[Supplied data — start]
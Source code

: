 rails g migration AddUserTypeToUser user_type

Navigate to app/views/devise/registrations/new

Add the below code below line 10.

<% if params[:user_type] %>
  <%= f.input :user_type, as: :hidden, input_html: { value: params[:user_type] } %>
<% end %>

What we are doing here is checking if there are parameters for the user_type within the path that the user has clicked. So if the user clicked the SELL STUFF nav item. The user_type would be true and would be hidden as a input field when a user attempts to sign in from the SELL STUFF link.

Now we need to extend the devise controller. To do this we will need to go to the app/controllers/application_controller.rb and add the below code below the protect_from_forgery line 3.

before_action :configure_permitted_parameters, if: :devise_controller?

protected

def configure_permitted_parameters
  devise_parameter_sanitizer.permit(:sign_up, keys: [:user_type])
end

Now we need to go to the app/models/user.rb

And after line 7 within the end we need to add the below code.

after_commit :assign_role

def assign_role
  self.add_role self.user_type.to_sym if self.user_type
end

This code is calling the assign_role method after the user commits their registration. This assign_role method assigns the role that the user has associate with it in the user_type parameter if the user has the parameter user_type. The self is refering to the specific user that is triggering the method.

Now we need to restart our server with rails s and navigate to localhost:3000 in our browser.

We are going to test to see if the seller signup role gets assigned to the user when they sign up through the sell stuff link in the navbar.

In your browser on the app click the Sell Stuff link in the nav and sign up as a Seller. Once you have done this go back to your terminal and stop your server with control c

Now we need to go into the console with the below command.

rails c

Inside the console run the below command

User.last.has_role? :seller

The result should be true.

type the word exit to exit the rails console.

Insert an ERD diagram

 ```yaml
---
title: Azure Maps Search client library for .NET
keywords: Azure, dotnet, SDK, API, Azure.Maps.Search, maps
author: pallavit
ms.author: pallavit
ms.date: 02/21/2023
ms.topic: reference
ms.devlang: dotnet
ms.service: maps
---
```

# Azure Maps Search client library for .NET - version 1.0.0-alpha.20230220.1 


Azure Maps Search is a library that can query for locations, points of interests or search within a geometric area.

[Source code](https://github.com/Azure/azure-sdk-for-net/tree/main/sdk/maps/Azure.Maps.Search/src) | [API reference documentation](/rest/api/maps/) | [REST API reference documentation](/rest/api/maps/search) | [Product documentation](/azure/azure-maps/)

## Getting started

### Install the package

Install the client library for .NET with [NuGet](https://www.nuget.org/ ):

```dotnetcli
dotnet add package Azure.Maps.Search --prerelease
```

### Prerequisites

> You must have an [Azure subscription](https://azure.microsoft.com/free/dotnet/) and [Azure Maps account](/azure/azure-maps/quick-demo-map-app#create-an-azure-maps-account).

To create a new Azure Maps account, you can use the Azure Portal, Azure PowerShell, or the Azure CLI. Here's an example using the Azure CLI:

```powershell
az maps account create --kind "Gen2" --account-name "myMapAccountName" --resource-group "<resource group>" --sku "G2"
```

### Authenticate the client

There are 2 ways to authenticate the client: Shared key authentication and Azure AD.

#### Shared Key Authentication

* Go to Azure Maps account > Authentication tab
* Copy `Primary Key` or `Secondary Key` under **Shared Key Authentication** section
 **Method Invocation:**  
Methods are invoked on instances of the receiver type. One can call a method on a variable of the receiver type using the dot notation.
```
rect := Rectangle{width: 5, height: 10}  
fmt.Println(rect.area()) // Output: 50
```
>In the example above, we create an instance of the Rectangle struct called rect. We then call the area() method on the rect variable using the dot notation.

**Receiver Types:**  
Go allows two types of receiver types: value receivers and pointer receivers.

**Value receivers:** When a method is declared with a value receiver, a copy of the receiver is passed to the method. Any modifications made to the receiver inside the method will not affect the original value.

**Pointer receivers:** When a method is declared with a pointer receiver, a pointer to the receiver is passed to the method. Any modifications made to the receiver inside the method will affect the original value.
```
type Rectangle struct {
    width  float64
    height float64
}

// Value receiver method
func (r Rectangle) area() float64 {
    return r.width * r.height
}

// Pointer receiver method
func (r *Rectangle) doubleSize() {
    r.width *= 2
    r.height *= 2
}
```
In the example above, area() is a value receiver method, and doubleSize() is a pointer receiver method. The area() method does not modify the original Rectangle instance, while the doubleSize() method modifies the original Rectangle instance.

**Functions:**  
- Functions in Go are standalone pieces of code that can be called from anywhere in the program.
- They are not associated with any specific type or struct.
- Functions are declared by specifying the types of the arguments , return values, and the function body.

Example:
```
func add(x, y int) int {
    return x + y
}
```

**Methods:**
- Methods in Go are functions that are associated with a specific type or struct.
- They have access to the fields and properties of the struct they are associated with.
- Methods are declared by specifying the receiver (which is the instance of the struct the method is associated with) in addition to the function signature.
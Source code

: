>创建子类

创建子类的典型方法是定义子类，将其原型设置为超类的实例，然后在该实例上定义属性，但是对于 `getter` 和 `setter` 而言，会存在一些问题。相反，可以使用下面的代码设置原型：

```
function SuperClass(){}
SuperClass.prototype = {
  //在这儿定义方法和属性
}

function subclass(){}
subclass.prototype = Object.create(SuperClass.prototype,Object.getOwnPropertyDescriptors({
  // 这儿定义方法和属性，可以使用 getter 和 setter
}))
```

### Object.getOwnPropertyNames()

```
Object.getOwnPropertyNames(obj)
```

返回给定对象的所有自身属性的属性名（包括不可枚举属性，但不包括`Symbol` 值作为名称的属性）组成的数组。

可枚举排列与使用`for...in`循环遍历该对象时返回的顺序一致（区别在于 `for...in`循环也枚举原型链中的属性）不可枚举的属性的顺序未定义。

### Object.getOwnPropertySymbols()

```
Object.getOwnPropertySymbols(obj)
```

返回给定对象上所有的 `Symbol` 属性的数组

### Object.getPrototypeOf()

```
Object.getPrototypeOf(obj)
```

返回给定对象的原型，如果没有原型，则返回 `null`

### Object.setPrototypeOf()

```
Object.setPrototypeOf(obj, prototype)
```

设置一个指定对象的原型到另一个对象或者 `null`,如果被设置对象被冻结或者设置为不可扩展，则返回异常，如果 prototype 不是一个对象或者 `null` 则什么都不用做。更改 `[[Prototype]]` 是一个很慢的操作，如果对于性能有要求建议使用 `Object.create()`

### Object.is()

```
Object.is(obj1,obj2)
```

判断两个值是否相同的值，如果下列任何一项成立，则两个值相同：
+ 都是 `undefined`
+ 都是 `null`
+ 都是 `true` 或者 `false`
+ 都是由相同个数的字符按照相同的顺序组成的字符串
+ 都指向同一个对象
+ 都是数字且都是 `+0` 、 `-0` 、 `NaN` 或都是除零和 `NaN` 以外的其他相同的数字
[Supplied data — finish]
What you have to do: Wherever a line contains the string "affect", copy that line from the data.

Output of the task:
**Value receivers:** When a method is declared with a value receiver, a copy of the receiver is passed to the method. Any modifications made to the receiver inside the method will not affect the original value.
**Pointer receivers:** When a method is declared with a pointer receiver, a pointer to the receiver is passed to the method. Any modifications made to the receiver inside the method will affect the original value.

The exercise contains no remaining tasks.